What to work on: What lines in the entries below contain the word "Partitioned"? Copy all of them.

Stored data entries:
----
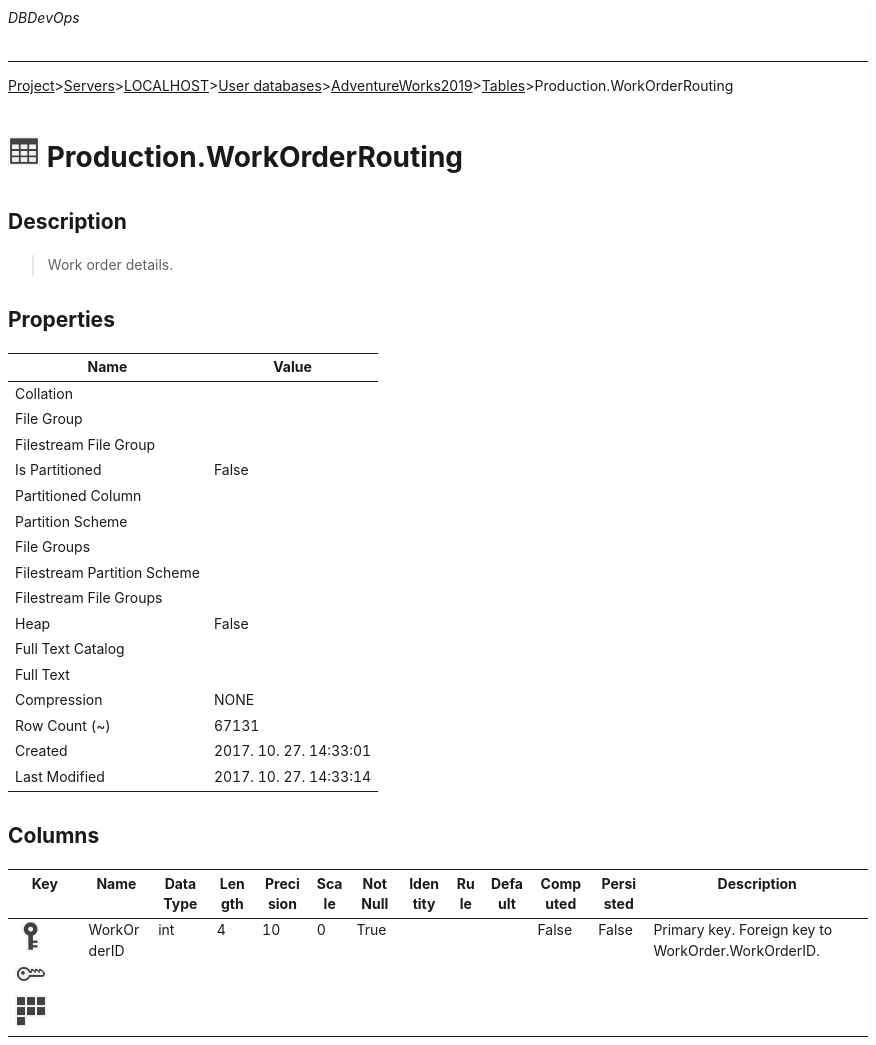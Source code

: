 ###### DBDevOps
___
[Project](../../../../../startpage.md)>[Servers](../../../../Servers.md)>[LOCALHOST](../../../LOCALHOST.md)>[User databases](../../UserDatabases.md)>[AdventureWorks2019](../AdventureWorks2019.md)>[Tables](Tables.md)>Production.WorkOrderRouting


# ![logo](../../../../../Images/table.svg) Production.WorkOrderRouting

## <a name="#Description"></a>Description
> Work order details.
## <a name="#Properties"></a>Properties
|Name|Value|
|---|---|
|Collation||
|File Group||
|Filestream File Group||
|Is Partitioned|False|
|Partitioned Column||
|Partition Scheme||
|File Groups||
|Filestream Partition Scheme||
|Filestream File Groups||
|Heap|False|
|Full Text Catalog||
|Full Text||
|Compression|NONE|
|Row Count (~)|67131|
|Created|2017. 10. 27. 14:33:01|
|Last Modified|2017. 10. 27. 14:33:14|


## <a name="#Columns"></a>Columns
|Key|Name|Data Type|Length|Precision|Scale|Not Null|Identity|Rule|Default|Computed|Persisted|Description
|---|---|---|---|---|---|---|---|---|---|---|---|---
|[![Primary Key PK_WorkOrderRouting_WorkOrderID_ProductID_OperationSequence](../../../../../Images/primarykey.svg)](#Indexes)[![Foreign Keys FK_WorkOrderRouting_WorkOrder_WorkOrderID: Production.WorkOrder](../../../../../Images/foreignkey.svg)](#ForeignKeys)[![Cluster Key PK_WorkOrderRouting_WorkOrderID_ProductID_OperationSequence](../../../../../Images/Cluster.svg)](#Indexes)|WorkOrderID|int|4|10|0|True||||False|False|Primary key. Foreign key to WorkOrder.WorkOrderID.|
----
Reply:
|Is Partitioned|False|
|Partitioned Column||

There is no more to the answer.